Families of Carrollton, Arkansas still recall the “Mountain Meadows Massacre,” where residents met their demise at the hands of “a Mormon militia” on September 11, 1857. They call it “the first 9/11.” Sandhya Somashekhar at The Washington Post quotes local Scott Fancher, who said how “there have been Fancher family reunions for 150 years, and the massacre comes up at every one of them.” Despite the massacre remaining a visceral memory to people in the area of Carrollton, many don’t think Romney’s Mormon faith will sway their votes. Somashekhar writes how many “say their political values will be more important to their vote than religion or history.”
Continuing a trend reaching back to the early 1990’s, Americans are “growing impatient with religious politicking,” reports G. Jeffrey MacDonald for Religion News Service. While “54 percent [of Americans] want houses of worship to keep out of politics,” that “doesn’t mean they plan to keep mum in the public square.” Faith remains integral in American politics and electoral decision-making, he notes, but churches and pastors at the pulpit may see a smaller role in the 2012 election.
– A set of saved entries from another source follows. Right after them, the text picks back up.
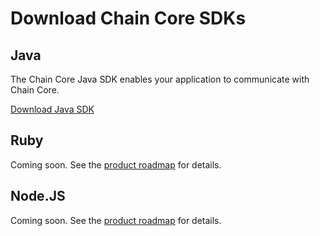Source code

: # Download Chain Core SDKs

## Java
The Chain Core Java SDK enables your application to communicate with Chain Core.

<a href="../java/chain-sdk-latest.jar" class="downloadBtn btn success" target="\_blank">Download Java SDK</a>

## Ruby

Coming soon. See the [product roadmap](https://chain.com/roadmap) for details.

## Node.JS

Coming soon. See the [product roadmap](https://chain.com/roadmap) for details.

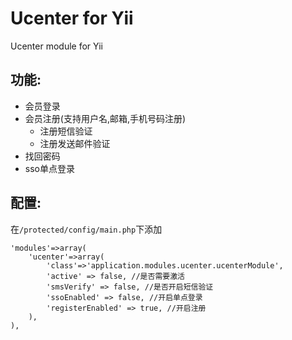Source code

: Ucenter for Yii
==============

Ucenter module for Yii

功能:
----
- 会员登录
- 会员注册(支持用户名,邮箱,手机号码注册)
    - 注册短信验证
    - 注册发送邮件验证
- 找回密码
- sso单点登录


配置:
----
在`/protected/config/main.php`下添加

    'modules'=>array(
        'ucenter'=>array(
            'class'=>'application.modules.ucenter.ucenterModule',
            'active' => false, //是否需要激活
            'smsVerify' => false, //是否开启短信验证
            'ssoEnabled' => false, //开启单点登录
            'registerEnabled' => true, //开启注册
        ),
    ),

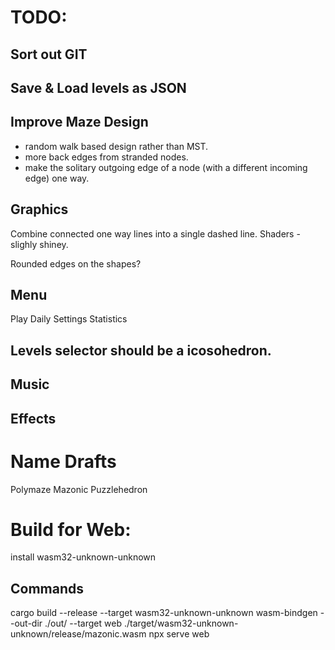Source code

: # TODO:

## Sort out GIT

## Save & Load levels as JSON

## Improve Maze Design
- random walk based design rather than MST.
- more back edges from stranded nodes.
- make the solitary outgoing edge of a node (with a different incoming edge) one way.

## Graphics
Combine connected one way lines into a single dashed line.
Shaders - slighly shiney.

Rounded edges on the shapes?

## Menu

Play
Daily
Settings
Statistics


## Levels selector should be a icosohedron.

## Music

## Effects

# Name Drafts

Polymaze
Mazonic
Puzzlehedron


# Build for Web:

install wasm32-unknown-unknown

## Commands
cargo build --release --target wasm32-unknown-unknown
wasm-bindgen --out-dir ./out/ --target web ./target/wasm32-unknown-unknown/release/mazonic.wasm
npx serve web

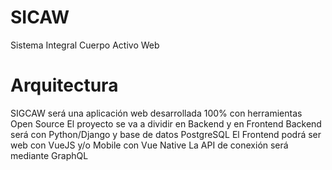 # SICAW
Sistema Integral Cuerpo Activo Web

# Arquitectura
SIGCAW será una aplicación web desarrollada 100% con herramientas Open Source
El proyecto se va a dividir en Backend y en Frontend
Backend será con Python/Django y base de datos PostgreSQL
El Frontend podrá ser web con VueJS y/o Mobile con Vue Native
La API de conexión será mediante GraphQL
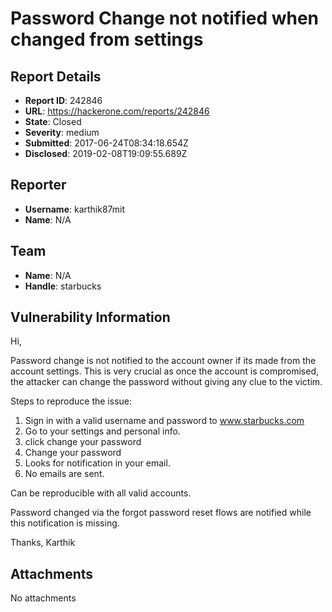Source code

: # Password Change not notified when changed from settings

## Report Details
- **Report ID**: 242846
- **URL**: https://hackerone.com/reports/242846
- **State**: Closed
- **Severity**: medium
- **Submitted**: 2017-06-24T08:34:18.654Z
- **Disclosed**: 2019-02-08T19:09:55.689Z

## Reporter
- **Username**: karthik87mit
- **Name**: N/A

## Team
- **Name**: N/A
- **Handle**: starbucks

## Vulnerability Information
Hi,

Password change is not notified to the account owner if its made from the account settings. This is very crucial as once the account is compromised, the attacker can change the password without giving any clue to the victim.

Steps to reproduce the issue:

1. Sign in with a valid username and password to www.starbucks.com
2. Go to your settings and personal info.
3. click change your password
4. Change your password
5. Looks for notification in your email.
6. No emails are sent.

Can be reproducible with all valid accounts.

Password changed via the forgot password reset flows are notified while this notification is missing. 

Thanks,
Karthik

## Attachments
No attachments

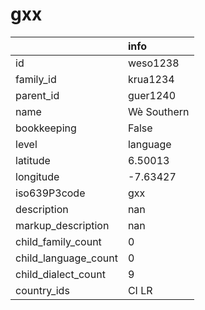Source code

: # gxx
|                      | info        |
|:---------------------|:------------|
| id                   | weso1238    |
| family_id            | krua1234    |
| parent_id            | guer1240    |
| name                 | Wè Southern |
| bookkeeping          | False       |
| level                | language    |
| latitude             | 6.50013     |
| longitude            | -7.63427    |
| iso639P3code         | gxx         |
| description          | nan         |
| markup_description   | nan         |
| child_family_count   | 0           |
| child_language_count | 0           |
| child_dialect_count  | 9           |
| country_ids          | CI LR       |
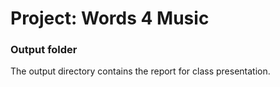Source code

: # Project: Words 4 Music
### Output folder

The output directory contains the report for class presentation.


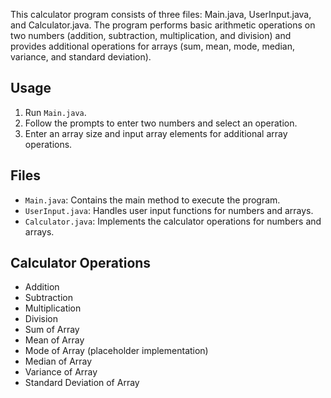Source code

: This calculator program consists of three files: Main.java, UserInput.java, and Calculator.java. The program performs basic arithmetic operations on two numbers (addition, subtraction, multiplication, and division) and provides additional operations for arrays (sum, mean, mode, median, variance, and standard deviation).

## Usage

1. Run `Main.java`.
2. Follow the prompts to enter two numbers and select an operation.
3. Enter an array size and input array elements for additional array operations.

## Files

- `Main.java`: Contains the main method to execute the program.
- `UserInput.java`: Handles user input functions for numbers and arrays.
- `Calculator.java`: Implements the calculator operations for numbers and arrays.

## Calculator Operations

- Addition
- Subtraction
- Multiplication
- Division
- Sum of Array
- Mean of Array
- Mode of Array (placeholder implementation)
- Median of Array
- Variance of Array
- Standard Deviation of Array
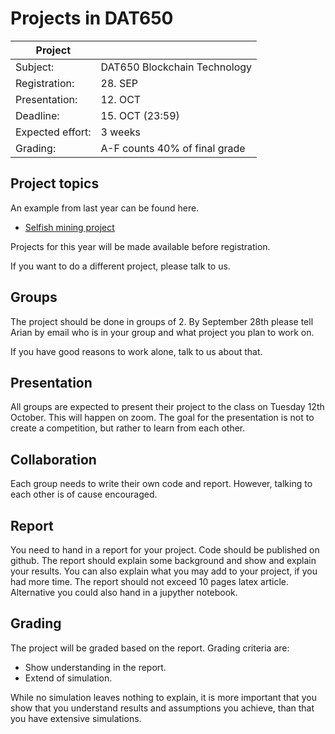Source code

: # Projects in DAT650

| Project          |                              |
| ---------------- | ---------------------------- |
| Subject:         | DAT650 Blockchain Technology |
| Registration:    | 28. SEP                      |
| Presentation:    | 12. OCT                      |
| Deadline:        | 15. OCT (23:59)              |
| Expected effort: | 3 weeks                    |
| Grading:         | A-F counts 40% of final grade |

## Project topics

An example from last year can be found here.
* [Selfish mining project](selfish.md)

Projects for this year will be made available before registration.

If you want to do a different project, please talk to us.

## Groups

The project should be done in groups of 2.
By September 28th please tell Arian by email who is in your group and what project you plan to work on.

If you have good reasons to work alone, talk to us about that.

## Presentation
All groups are expected to present their project to the class on Tuesday 12th October.
This will happen on zoom.
The goal for the presentation is not to create a competition, but rather to learn from each other.

## Collaboration
Each group needs to write their own code and report. However, talking to each other is of cause encouraged.

## Report
You need to hand in a report for your project. 
Code should be published on github.
The report should explain some background and show and explain your results.
You can also explain what you may add to your project, if you had more time.
The report should not exceed 10 pages latex article.
Alternative you could also hand in a jupyther notebook.

## Grading
The project will be graded based on the report.
Grading criteria are:
* Show understanding in the report.
* Extend of simulation.

While no simulation leaves nothing to explain, it is more important that you show that you understand results and assumptions you achieve, than that you have extensive simulations.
“Dozens of Roman Catholic dioceses, schools and other institutions are suing the Obama administration” over the birth control mandate, Rachel Zoll reports for The Associated Press. Now taking legal action, the organizations’ efforts “represent the largest push against the mandate since President Barack Obama announced the policy in January.” Not satisfied when “Obama offered to soften the rule,” the religious organizations have decided to spearhead the fight against the mandate in “federal courts around the country.”
In an interview on CNN’s “State of the Union with Candy Crowley,” David Axelrod said Mitt Romney’s Mormonism was off-limits for the Obama campaign, according to Lisa Mascaro of The Los Angeles Times. “We’ve said that’s not fair game,” Axelrod said. Referring to an ad proposal targeting Obama’s relationship with the Rev. Jeremiah wright, he added, “And we wish that Gov. Romney would stand up as strongly and as resolutely consistently to refute these kinds of things on his side.”
Defending Georgetown’s decision to invite Kathleen Sebelius to speak at a commencement ceremony, Maureen Dowd at The New York Times is disheartened by the reaction of the Catholic Church, her own faith tradition. “I always liked that the name of my religion was also an adjective meaning all-embracing,” she writes. “I was a Catholic and I wanted to be catholic.” She adds, “So it makes me sad to see the Catholic Church grow so uncatholic.” Seeing the Church as “intent on loyalty testing, mind control and heresy hunting,” Dowd laments that “[r]ather than all-embracing, the church hierarchy has become all-constricting.”